• **ACTIVITY**
Each line of the records containing "your" is to be copied out and returned.
Segment Start: PROVIDED DATA
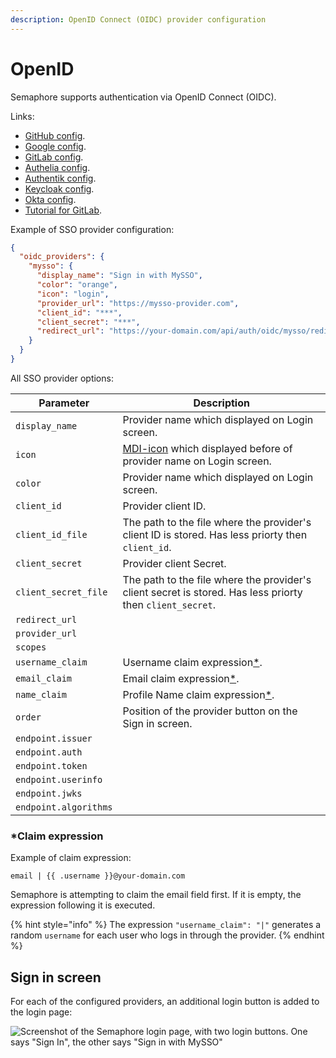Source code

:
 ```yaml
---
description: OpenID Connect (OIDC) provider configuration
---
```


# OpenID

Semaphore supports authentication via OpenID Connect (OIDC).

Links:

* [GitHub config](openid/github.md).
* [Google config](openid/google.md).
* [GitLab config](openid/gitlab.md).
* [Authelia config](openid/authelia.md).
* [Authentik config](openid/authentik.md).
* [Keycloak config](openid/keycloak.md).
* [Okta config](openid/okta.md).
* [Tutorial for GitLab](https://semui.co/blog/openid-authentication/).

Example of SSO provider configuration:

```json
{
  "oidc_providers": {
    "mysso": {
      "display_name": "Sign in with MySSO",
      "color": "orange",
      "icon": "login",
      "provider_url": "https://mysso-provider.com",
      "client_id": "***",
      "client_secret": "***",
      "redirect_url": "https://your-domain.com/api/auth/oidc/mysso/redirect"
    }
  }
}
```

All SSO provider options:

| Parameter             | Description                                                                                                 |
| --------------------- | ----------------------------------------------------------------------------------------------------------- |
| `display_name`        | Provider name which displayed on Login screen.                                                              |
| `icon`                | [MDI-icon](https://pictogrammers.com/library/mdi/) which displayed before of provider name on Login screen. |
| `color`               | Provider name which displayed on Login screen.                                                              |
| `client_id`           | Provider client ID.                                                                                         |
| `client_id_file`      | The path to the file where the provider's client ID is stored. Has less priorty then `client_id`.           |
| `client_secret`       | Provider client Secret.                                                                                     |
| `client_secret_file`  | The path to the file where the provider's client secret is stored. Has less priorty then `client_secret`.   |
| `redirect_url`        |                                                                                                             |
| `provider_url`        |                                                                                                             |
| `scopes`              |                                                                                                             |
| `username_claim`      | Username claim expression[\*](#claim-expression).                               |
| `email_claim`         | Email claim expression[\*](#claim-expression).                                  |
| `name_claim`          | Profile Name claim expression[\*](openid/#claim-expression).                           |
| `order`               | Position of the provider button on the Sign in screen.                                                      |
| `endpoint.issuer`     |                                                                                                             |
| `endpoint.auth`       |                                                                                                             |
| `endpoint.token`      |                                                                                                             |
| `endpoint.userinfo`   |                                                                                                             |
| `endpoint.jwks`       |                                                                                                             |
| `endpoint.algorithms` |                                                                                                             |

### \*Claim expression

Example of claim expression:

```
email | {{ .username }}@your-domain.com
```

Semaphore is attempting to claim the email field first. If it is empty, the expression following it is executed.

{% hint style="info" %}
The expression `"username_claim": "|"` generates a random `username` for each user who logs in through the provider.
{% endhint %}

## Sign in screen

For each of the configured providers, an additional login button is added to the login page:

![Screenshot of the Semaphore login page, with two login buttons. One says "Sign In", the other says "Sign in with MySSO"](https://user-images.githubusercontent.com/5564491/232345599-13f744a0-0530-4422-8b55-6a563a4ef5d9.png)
Segment End: PROVIDED DATA
Segment Start: PROVIDED DATA
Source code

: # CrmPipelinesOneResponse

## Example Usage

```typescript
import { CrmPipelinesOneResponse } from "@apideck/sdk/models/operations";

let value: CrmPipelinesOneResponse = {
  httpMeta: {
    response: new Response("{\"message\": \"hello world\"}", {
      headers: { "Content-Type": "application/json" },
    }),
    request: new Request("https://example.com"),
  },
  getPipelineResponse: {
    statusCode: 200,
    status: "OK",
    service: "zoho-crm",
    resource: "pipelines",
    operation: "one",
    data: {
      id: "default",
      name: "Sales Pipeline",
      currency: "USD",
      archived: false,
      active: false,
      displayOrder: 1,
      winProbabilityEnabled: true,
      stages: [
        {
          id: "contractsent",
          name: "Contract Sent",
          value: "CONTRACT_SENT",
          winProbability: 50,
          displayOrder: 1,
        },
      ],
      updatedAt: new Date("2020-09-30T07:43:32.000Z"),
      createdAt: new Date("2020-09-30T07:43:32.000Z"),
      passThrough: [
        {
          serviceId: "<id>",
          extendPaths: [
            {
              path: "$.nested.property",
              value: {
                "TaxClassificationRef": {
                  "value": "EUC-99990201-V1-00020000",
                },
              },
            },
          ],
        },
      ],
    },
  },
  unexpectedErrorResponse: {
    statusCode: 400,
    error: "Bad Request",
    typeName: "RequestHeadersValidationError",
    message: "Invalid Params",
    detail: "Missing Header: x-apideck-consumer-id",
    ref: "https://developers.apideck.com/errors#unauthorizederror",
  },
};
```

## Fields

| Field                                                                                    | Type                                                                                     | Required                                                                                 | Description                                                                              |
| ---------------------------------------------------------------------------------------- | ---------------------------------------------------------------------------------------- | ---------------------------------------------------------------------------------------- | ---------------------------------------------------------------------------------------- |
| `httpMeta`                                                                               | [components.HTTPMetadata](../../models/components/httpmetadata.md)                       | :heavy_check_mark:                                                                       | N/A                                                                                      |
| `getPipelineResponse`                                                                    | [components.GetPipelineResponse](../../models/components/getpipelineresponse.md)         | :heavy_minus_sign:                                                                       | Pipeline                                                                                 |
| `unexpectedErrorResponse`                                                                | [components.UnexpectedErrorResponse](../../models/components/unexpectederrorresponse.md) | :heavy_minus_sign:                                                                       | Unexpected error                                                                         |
Segment End: PROVIDED DATA
• **EXERCISE SOLUTION**
      "redirect_url": "https://your-domain.com/api/auth/oidc/mysso/redirect"
email | {{ .username }}@your-domain.com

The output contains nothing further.